Jill Tucker - SFGate.com - Monday, April 23, 2012
As it turns out, business leaders hiring the workforce of tomorrow don't want applicants who are really good at filling in bubbles on standardized tests.
Creativity is key, more than 1,500 executives said in a 2010 survey.
Yet California, like many states, long ago deemed creative arts a luxury, one that few schools could afford.
And so, with the backing of business, state officials have formed Create CA, a statewide initiative they hope will restore art in schools, so that paintbrushes and even pirouettes are once again as important as No. 2 pencils.
The idea is to bring together those who have labored independently for arts education. Participants want to pass legislation, increase funding and raise public awareness.
Those behind the effort - including artists, educators and executives - believe California now has enough supportive policymakers and the right mix of corporate backing and political will for the idea to succeed where similar efforts have floundered.
Gov. Jerry Brown wants it. State Superintendent of Public Instruction Tom Torlakson wants it. Business leaders and politicians want it. Nonprofit groups focused on the arts want it and are lined up to help.
Parents have always wanted it, but have had to depend on parent groups like the PTA to pay for most of the arts programs still in schools.
"Right now - and this is an ugly truth - art is kind of going to those who can afford it," said Kris Murray, executive director of Northern California's Young Audiences, which funds artists in schools. "The current system is not good enough."
Prop. 13 dried up funds
It's not for lack of trying.
Parents and policymakers have been working to restore the arts to education since 1978, when voters approved the Proposition 13 property tax cap that dried up public funding for the arts in most California classrooms.
In 1997, state Superintendent Delaine Eastin called the lack of arts education "a silent crisis." She inspired what she hoped would become a renaissance, and soon there was a state task force on the arts, grade-level art standards, art as a college-entrance requirement, and some funding to back it up.
In 2001, Gov.
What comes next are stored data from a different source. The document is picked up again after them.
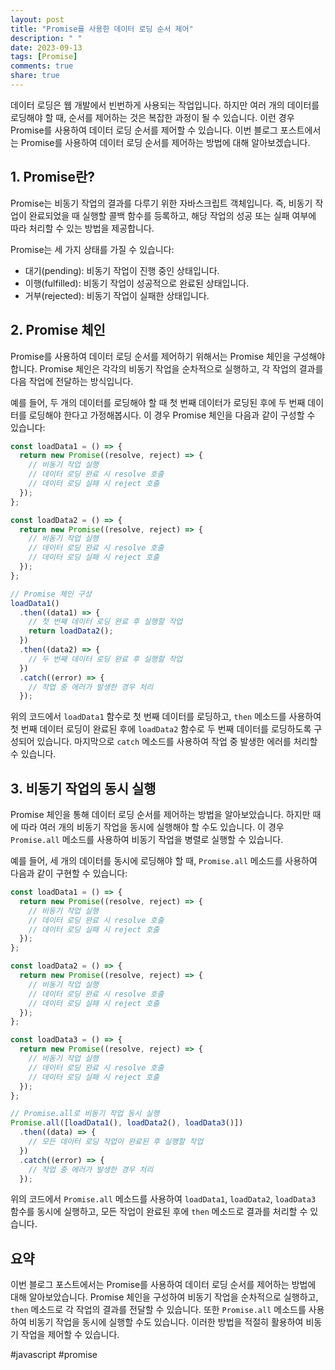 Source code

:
 ```yaml
---
layout: post
title: "Promise를 사용한 데이터 로딩 순서 제어"
description: " "
date: 2023-09-13
tags: [Promise]
comments: true
share: true
---
```


데이터 로딩은 웹 개발에서 빈번하게 사용되는 작업입니다. 하지만 여러 개의 데이터를 로딩해야 할 때, 순서를 제어하는 것은 복잡한 과정이 될 수 있습니다. 이런 경우 Promise를 사용하여 데이터 로딩 순서를 제어할 수 있습니다. 이번 블로그 포스트에서는 Promise를 사용하여 데이터 로딩 순서를 제어하는 방법에 대해 알아보겠습니다.

## 1. Promise란?

Promise는 비동기 작업의 결과를 다루기 위한 자바스크립트 객체입니다. 즉, 비동기 작업이 완료되었을 때 실행할 콜백 함수를 등록하고, 해당 작업의 성공 또는 실패 여부에 따라 처리할 수 있는 방법을 제공합니다.

Promise는 세 가지 상태를 가질 수 있습니다:
- 대기(pending): 비동기 작업이 진행 중인 상태입니다.
- 이행(fulfilled): 비동기 작업이 성공적으로 완료된 상태입니다.
- 거부(rejected): 비동기 작업이 실패한 상태입니다.

## 2. Promise 체인

Promise를 사용하여 데이터 로딩 순서를 제어하기 위해서는 Promise 체인을 구성해야 합니다. Promise 체인은 각각의 비동기 작업을 순차적으로 실행하고, 각 작업의 결과를 다음 작업에 전달하는 방식입니다.

예를 들어, 두 개의 데이터를 로딩해야 할 때 첫 번째 데이터가 로딩된 후에 두 번째 데이터를 로딩해야 한다고 가정해봅시다. 이 경우 Promise 체인을 다음과 같이 구성할 수 있습니다:

```javascript
const loadData1 = () => {
  return new Promise((resolve, reject) => {
    // 비동기 작업 실행
    // 데이터 로딩 완료 시 resolve 호출
    // 데이터 로딩 실패 시 reject 호출
  });
};

const loadData2 = () => {
  return new Promise((resolve, reject) => {
    // 비동기 작업 실행
    // 데이터 로딩 완료 시 resolve 호출
    // 데이터 로딩 실패 시 reject 호출
  });
};

// Promise 체인 구성
loadData1()
  .then((data1) => {
    // 첫 번째 데이터 로딩 완료 후 실행할 작업
    return loadData2();
  })
  .then((data2) => {
    // 두 번째 데이터 로딩 완료 후 실행할 작업
  })
  .catch((error) => {
    // 작업 중 에러가 발생한 경우 처리
  });
```

위의 코드에서 `loadData1` 함수로 첫 번째 데이터를 로딩하고, `then` 메소드를 사용하여 첫 번째 데이터 로딩이 완료된 후에 `loadData2` 함수로 두 번째 데이터를 로딩하도록 구성되어 있습니다. 마지막으로 `catch` 메소드를 사용하여 작업 중 발생한 에러를 처리할 수 있습니다.

## 3. 비동기 작업의 동시 실행

Promise 체인을 통해 데이터 로딩 순서를 제어하는 방법을 알아보았습니다. 하지만 때에 따라 여러 개의 비동기 작업을 동시에 실행해야 할 수도 있습니다. 이 경우 `Promise.all` 메소드를 사용하여 비동기 작업을 병렬로 실행할 수 있습니다.

예를 들어, 세 개의 데이터를 동시에 로딩해야 할 때, `Promise.all` 메소드를 사용하여 다음과 같이 구현할 수 있습니다:

```javascript
const loadData1 = () => {
  return new Promise((resolve, reject) => {
    // 비동기 작업 실행
    // 데이터 로딩 완료 시 resolve 호출
    // 데이터 로딩 실패 시 reject 호출
  });
};

const loadData2 = () => {
  return new Promise((resolve, reject) => {
    // 비동기 작업 실행
    // 데이터 로딩 완료 시 resolve 호출
    // 데이터 로딩 실패 시 reject 호출
  });
};

const loadData3 = () => {
  return new Promise((resolve, reject) => {
    // 비동기 작업 실행
    // 데이터 로딩 완료 시 resolve 호출
    // 데이터 로딩 실패 시 reject 호출
  });
};

// Promise.all로 비동기 작업 동시 실행
Promise.all([loadData1(), loadData2(), loadData3()])
  .then((data) => {
    // 모든 데이터 로딩 작업이 완료된 후 실행할 작업
  })
  .catch((error) => {
    // 작업 중 에러가 발생한 경우 처리
  });
```

위의 코드에서 `Promise.all` 메소드를 사용하여 `loadData1`, `loadData2`, `loadData3` 함수를 동시에 실행하고, 모든 작업이 완료된 후에 `then` 메소드로 결과를 처리할 수 있습니다.

## 요약

이번 블로그 포스트에서는 Promise를 사용하여 데이터 로딩 순서를 제어하는 방법에 대해 알아보았습니다. Promise 체인을 구성하여 비동기 작업을 순차적으로 실행하고, `then` 메소드로 각 작업의 결과를 전달할 수 있습니다. 또한 `Promise.all` 메소드를 사용하여 비동기 작업을 동시에 실행할 수도 있습니다. 이러한 방법을 적절히 활용하여 비동기 작업을 제어할 수 있습니다.

#javascript #promise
Gray Davis put $10 million toward his Arts in Education program.
And the state PTA kicked off its Bring Back the Arts campaign.
Despite those efforts, by 2007, a year before the great recession hit, just 11 percent of schools complied with a state law requiring a full repertoire of arts education: music, visual arts, theater and dance.
Beyond bubble tests
Then things got even worse for the arts.
State lawmakers said in 2009 that a $109 million pool of money earmarked for art and music education no longer had to be used for those purposes, and schools could spend the cash on whatever they needed. Most didn't need art.
"If something isn't seen as critical, it has been cut," said Craig Cheslog, adviser to Torlakson. "Art in far too many districts has been among those things."
While history doesn't offer much hope, Cheslog and others behind Create CA, including the California Arts Council, believe this time things will be different.
To that end, the effort includes incorporating art into the state's scorecard used to evaluate schools, an idea already included in two bills pending in the state Legislature.
In other words, a school's grade would be based on more than bubble tests. Art would matter too.
"The things that survive are the things that we measure," Cheslog said.
In addition, reforms could include requiring more art classes for a high school diploma; mandatory art training for new teachers; a tax increase to fund art education; and the creation of theater and dance teaching credentials (in addition to existing visual art and music).
The California Arts Council has begun a new advertising campaign to promote an arts-themed license plate to raise $40 million annually for public art and arts education. Some supporters also hope to place a tax measure for the arts on the statewide ballot.
"Research has shown arts education's impact on improving test scores, building critical thinking skills, improving self-confidence, and increasing critical cognitive skills like focus and problem solving - attributes employers want most in employees of the 21st century," Malissa Feruzzi Shriver, chairwoman of the California Arts Council, said in a statement announcing Create CA.
'It's fun stuff'
San Francisco second-grader Patricia Edwards is still 15 or so years from that workforce of the future, but she has already decided that art is important.
"It's fun stuff," she said.
On a recent morning at Tenderloin Community School, the 7-year-old smiled as she studied her Navajo sandpainting, the glue still drying beneath her design of crossed arrows now covered in colored grit.
Patricia chose the design "because it means friendship," something artist Eddie Madril, a Yaqui Indian, taught her.
Like other Young Audiences-sponsored artists, Madril is paid up to $65 an hour to teach his craft in public schools.
And while each of his students leaves with a pretty picture suitable for a prime spot on the family fridge, Madril's art classes go well beyond glue and colored sand.
As important as three R's
Thursday's lesson included a cultural explanation of Indian symbols and the use of sandpaintings to heal people. Art, culture, history and a bit of science were all blended together in one "fun" package.
"It really adds to their experience, how they look at art and appreciate art," said teacher Sharon Piansay.
Ultimately, art education needs to be as important as reading, writing and arithmetic, said Young Audiences' Murray.
"We don't teach English so everyone will become writers, and we don't teach math because everyone will become a mathematician," she said. "Patching it together with baling wire and duct tape is not the answer. It has to be so integral (to education) that you can't figure out how to pull it out."